Venkatraman Ramnarayan (born 8 November 1947, in Madras) is a former Indian first-class cricketer and current journalist, editor, translator and teacher.

Cricket career
An off-spin bowler, Ramnarayan left his native Tamil Nadu and moved to Hyderabad in 1971 to see if he could break into first-class cricket. In the final of the Moin-ud-Dowlah Gold Cup Tournament in October 1975 he took 8 for 75 in the first innings for Hyderabad Cricket Association XI, who went on to win the match. A week later he made his first-class debut for Hyderabad against Kerala in the Ranji Trophy, taking 6 for 33 in the first innings. A further week later, in the first innings against Andhra, he took 6 for 41. In the quarter-final against Bombay he took 7 for 68 in the first innings, but Bombay won the match after trailing on the first innings, and went on to win the championship.

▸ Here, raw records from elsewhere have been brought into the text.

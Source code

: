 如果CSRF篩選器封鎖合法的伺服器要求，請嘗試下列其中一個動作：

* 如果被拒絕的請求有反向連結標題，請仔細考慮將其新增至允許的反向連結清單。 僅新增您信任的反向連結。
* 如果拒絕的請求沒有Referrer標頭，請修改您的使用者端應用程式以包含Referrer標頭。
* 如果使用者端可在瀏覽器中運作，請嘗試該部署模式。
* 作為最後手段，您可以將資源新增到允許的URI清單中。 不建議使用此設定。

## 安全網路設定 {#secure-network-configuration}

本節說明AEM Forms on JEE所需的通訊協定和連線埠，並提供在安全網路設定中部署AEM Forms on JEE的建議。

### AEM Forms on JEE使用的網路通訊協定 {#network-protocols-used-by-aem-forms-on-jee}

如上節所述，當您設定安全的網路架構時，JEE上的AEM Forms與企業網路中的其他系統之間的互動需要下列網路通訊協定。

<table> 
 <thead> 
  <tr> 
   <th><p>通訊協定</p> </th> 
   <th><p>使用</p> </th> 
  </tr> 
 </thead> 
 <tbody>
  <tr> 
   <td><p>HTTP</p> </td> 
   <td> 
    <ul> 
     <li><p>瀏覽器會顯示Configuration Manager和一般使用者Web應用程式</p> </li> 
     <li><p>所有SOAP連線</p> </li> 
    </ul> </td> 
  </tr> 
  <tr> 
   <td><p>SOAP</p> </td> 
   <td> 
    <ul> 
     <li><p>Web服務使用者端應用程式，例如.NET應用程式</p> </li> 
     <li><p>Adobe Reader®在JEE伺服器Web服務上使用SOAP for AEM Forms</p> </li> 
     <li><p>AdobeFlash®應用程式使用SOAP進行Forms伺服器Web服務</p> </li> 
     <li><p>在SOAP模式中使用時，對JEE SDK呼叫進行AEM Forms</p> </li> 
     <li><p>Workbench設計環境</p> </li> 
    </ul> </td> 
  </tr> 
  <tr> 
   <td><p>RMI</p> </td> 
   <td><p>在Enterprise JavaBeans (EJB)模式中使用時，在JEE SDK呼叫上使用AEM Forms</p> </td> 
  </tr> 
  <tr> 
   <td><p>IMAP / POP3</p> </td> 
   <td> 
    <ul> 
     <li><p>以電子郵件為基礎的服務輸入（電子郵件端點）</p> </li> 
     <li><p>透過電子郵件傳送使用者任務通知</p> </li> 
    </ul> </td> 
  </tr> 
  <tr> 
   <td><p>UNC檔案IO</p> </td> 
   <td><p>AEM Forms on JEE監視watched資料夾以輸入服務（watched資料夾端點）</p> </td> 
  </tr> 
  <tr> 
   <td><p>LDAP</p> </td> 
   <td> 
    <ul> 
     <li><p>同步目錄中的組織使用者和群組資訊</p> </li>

With 28 wickets at an average of 17.32, 1975-76 was Ramnarayan's most successful season, but he continued to play for Hyderabad in the Ranji Trophy until 1979-80. He also played for South Zone in the Duleep Trophy in 1978-79 and in 1980-81 when, in his last first-class match, he took 4 for 144 off 51 overs in the first innings.

Journalism career
Ramnarayan is a regular columnist for Cricinfo, the editor of Sruti, a monthly performing arts magazine, and a teacher at the Asian College of Journalism, Chennai. He has also translated books from Tamil into English.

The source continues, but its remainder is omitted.